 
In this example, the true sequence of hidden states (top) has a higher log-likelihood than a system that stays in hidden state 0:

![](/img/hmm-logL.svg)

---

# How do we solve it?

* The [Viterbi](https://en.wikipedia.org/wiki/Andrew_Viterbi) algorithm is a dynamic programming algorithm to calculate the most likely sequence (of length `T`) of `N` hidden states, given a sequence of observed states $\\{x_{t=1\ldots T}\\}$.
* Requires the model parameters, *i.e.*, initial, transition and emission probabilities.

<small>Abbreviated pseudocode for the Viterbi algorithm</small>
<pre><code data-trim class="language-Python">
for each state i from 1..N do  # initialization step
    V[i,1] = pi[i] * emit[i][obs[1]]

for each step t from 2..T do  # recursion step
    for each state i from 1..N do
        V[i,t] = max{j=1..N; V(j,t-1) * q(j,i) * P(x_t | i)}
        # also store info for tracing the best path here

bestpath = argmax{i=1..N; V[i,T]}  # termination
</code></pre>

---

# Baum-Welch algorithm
_ _ _ _
Task requirements: Going through the entries, return every line holding the word "each".

Solution to this problem:
for each state i from 1..N do  # initialization step
for each step t from 2..T do  # recursion step
    for each state i from 1..N do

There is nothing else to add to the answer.